[Extracted data entries]
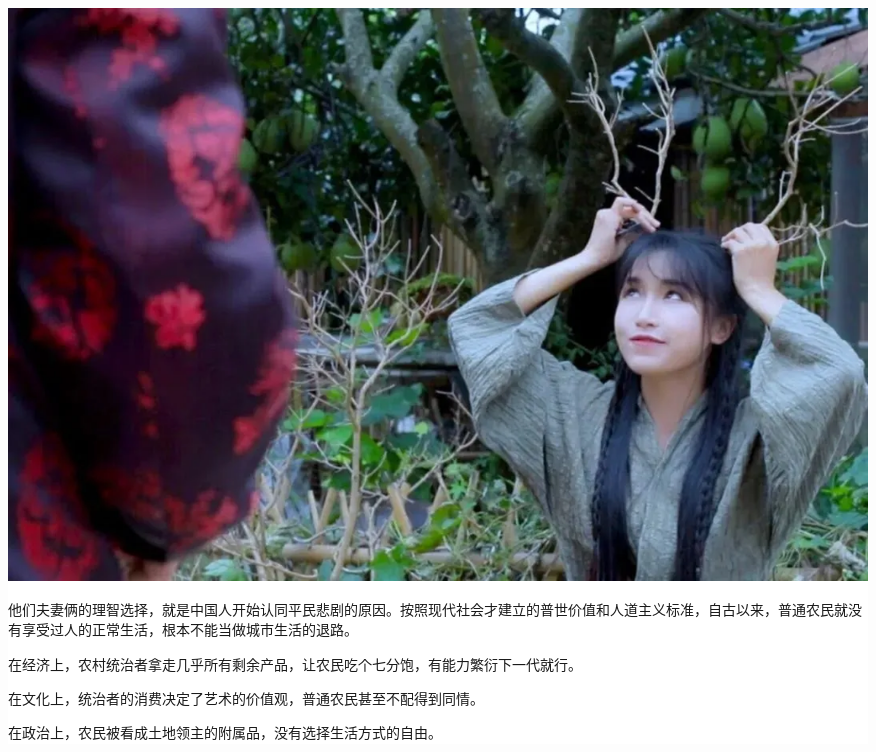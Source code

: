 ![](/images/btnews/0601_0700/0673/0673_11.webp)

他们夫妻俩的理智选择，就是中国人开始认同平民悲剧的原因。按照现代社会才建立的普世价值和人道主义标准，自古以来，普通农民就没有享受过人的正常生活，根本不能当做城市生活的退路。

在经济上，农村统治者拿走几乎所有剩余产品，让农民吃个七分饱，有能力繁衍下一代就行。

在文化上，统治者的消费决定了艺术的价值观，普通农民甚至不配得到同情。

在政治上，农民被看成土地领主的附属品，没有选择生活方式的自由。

* * *

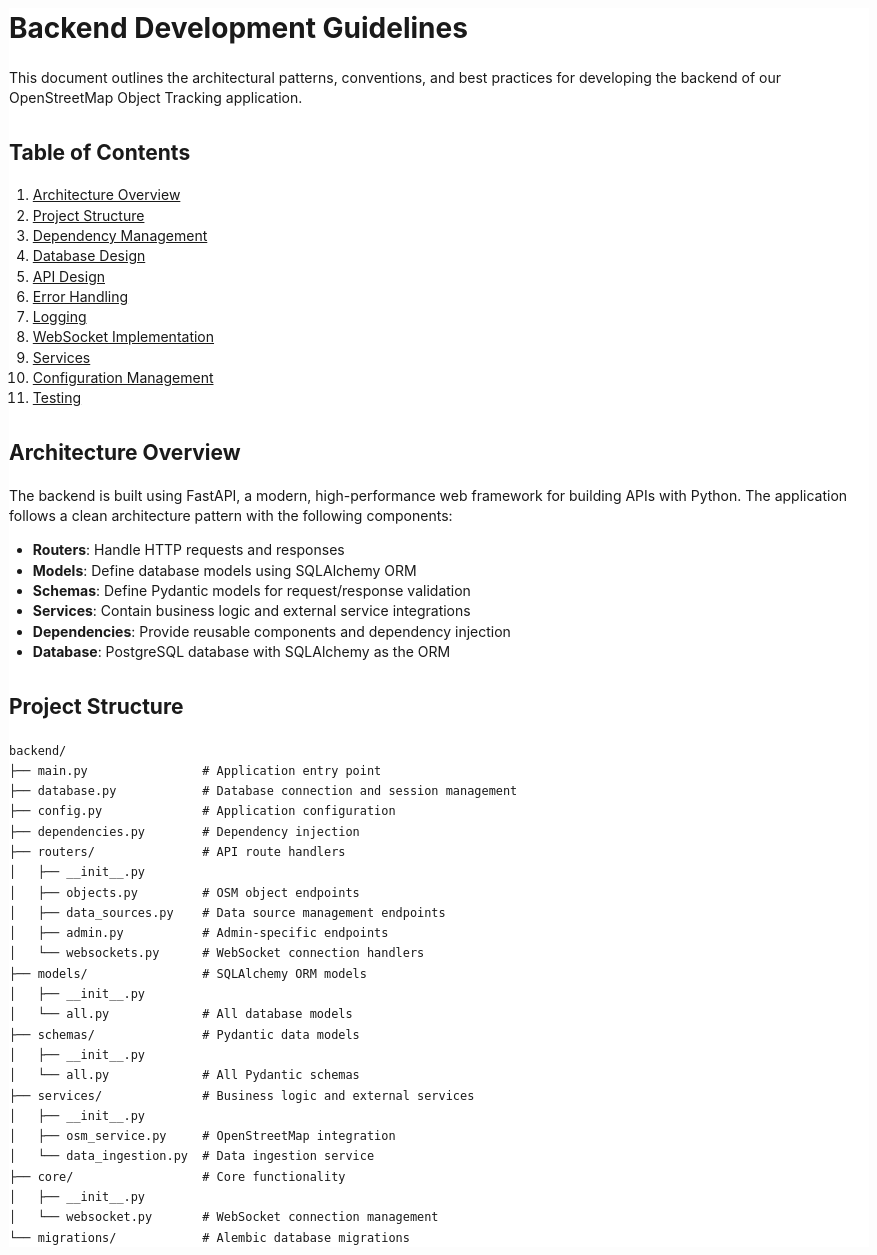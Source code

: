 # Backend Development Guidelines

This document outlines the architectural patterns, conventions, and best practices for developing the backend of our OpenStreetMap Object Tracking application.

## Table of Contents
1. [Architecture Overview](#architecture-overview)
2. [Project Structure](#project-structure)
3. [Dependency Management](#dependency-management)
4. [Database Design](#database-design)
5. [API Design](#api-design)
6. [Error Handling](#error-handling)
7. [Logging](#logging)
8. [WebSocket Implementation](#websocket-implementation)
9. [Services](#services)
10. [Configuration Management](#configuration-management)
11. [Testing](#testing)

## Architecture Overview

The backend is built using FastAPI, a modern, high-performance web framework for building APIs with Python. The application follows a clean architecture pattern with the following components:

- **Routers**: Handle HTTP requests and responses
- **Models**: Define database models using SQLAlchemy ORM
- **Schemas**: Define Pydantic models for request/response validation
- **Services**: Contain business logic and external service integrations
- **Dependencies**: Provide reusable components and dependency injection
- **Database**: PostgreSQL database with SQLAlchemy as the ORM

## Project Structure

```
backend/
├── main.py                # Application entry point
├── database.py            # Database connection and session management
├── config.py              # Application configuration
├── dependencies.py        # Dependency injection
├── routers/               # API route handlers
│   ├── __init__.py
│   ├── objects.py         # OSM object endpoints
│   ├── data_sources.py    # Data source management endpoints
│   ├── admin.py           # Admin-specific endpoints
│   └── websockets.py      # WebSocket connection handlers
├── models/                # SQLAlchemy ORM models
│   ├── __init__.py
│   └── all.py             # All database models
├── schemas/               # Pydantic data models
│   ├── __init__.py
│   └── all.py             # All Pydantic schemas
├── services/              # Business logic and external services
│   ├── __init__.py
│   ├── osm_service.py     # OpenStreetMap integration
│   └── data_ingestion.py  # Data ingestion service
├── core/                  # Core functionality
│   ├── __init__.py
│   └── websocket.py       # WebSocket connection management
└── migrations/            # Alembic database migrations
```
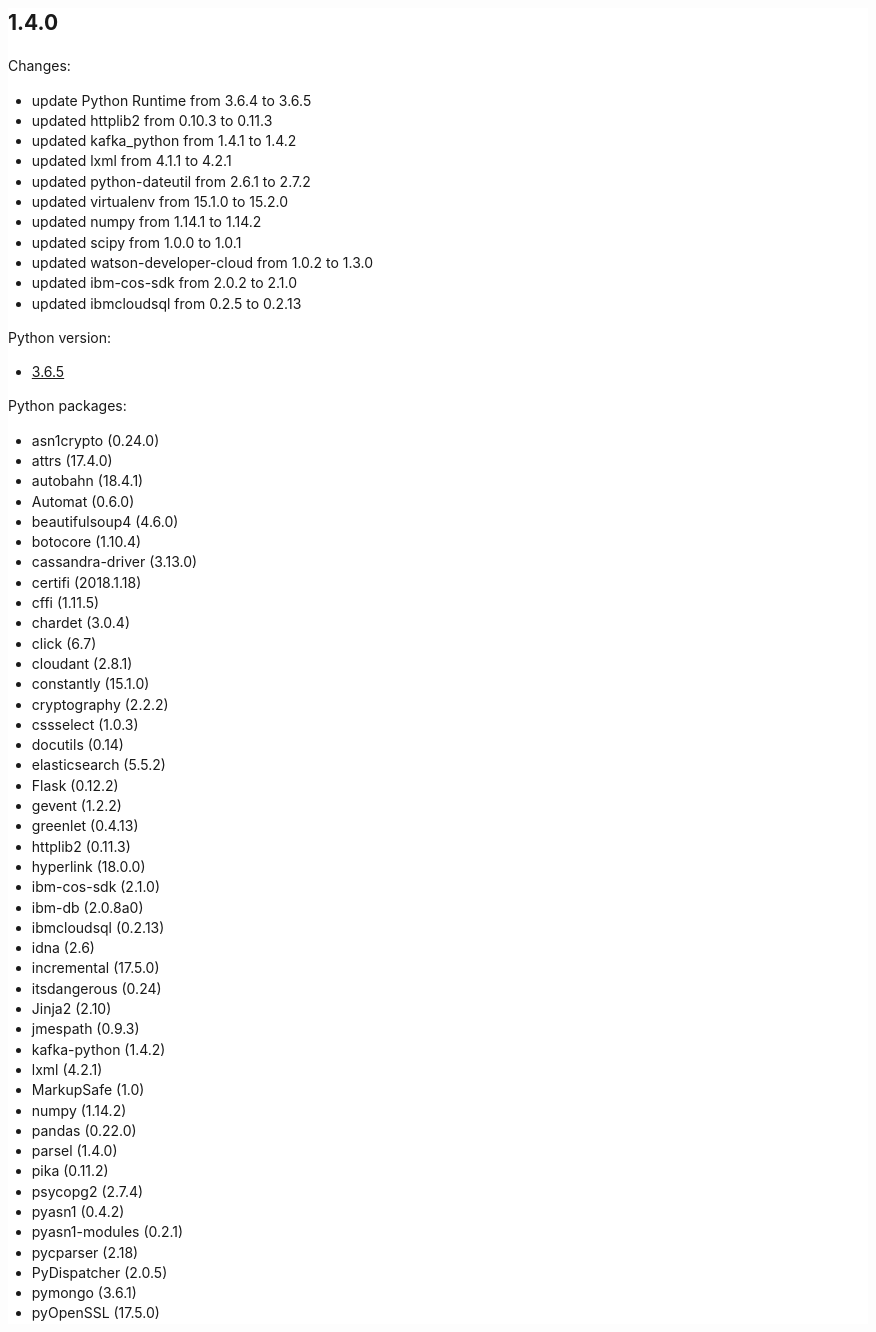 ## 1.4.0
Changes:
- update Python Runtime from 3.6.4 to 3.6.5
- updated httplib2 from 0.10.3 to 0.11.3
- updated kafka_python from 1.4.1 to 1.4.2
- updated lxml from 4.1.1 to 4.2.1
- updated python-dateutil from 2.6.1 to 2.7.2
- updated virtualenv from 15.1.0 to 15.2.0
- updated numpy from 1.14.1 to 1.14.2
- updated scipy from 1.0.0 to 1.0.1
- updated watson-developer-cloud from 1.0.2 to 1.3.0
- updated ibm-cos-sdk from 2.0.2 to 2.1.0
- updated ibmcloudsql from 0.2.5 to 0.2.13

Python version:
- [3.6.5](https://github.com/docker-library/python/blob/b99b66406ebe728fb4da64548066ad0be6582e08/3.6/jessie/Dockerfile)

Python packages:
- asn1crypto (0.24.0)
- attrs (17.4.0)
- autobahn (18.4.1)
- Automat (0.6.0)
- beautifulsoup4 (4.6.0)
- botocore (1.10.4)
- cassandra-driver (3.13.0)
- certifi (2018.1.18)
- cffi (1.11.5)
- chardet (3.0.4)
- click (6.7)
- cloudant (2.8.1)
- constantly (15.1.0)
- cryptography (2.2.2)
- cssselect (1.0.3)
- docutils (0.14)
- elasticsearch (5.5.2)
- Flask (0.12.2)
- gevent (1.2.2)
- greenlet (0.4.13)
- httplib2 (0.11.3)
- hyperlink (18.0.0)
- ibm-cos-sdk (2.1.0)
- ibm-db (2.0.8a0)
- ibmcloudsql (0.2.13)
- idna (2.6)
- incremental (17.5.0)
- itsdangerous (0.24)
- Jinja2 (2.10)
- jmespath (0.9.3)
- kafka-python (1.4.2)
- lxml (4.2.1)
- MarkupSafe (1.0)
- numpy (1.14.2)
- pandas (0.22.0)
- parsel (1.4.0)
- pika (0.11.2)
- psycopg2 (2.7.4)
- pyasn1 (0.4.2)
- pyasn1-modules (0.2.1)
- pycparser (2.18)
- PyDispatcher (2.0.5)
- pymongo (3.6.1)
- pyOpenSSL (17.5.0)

■ **TRY IT**: Among the records above, only the lines between the line holding "- docutils (0.14)" and the line holding "- pyOpenSSL (17.5.0)", inclusive, are to be output, exactly as written.

■ **ANSWER AREA**:
- docutils (0.14)
- elasticsearch (5.5.2)
- Flask (0.12.2)
- gevent (1.2.2)
- greenlet (0.4.13)
- httplib2 (0.11.3)
- hyperlink (18.0.0)
- ibm-cos-sdk (2.1.0)
- ibm-db (2.0.8a0)
- ibmcloudsql (0.2.13)
- idna (2.6)
- incremental (17.5.0)
- itsdangerous (0.24)
- Jinja2 (2.10)
- jmespath (0.9.3)
- kafka-python (1.4.2)
- lxml (4.2.1)
- MarkupSafe (1.0)
- numpy (1.14.2)
- pandas (0.22.0)
- parsel (1.4.0)
- pika (0.11.2)
- psycopg2 (2.7.4)
- pyasn1 (0.4.2)
- pyasn1-modules (0.2.1)
- pycparser (2.18)
- PyDispatcher (2.0.5)
- pymongo (3.6.1)
- pyOpenSSL (17.5.0)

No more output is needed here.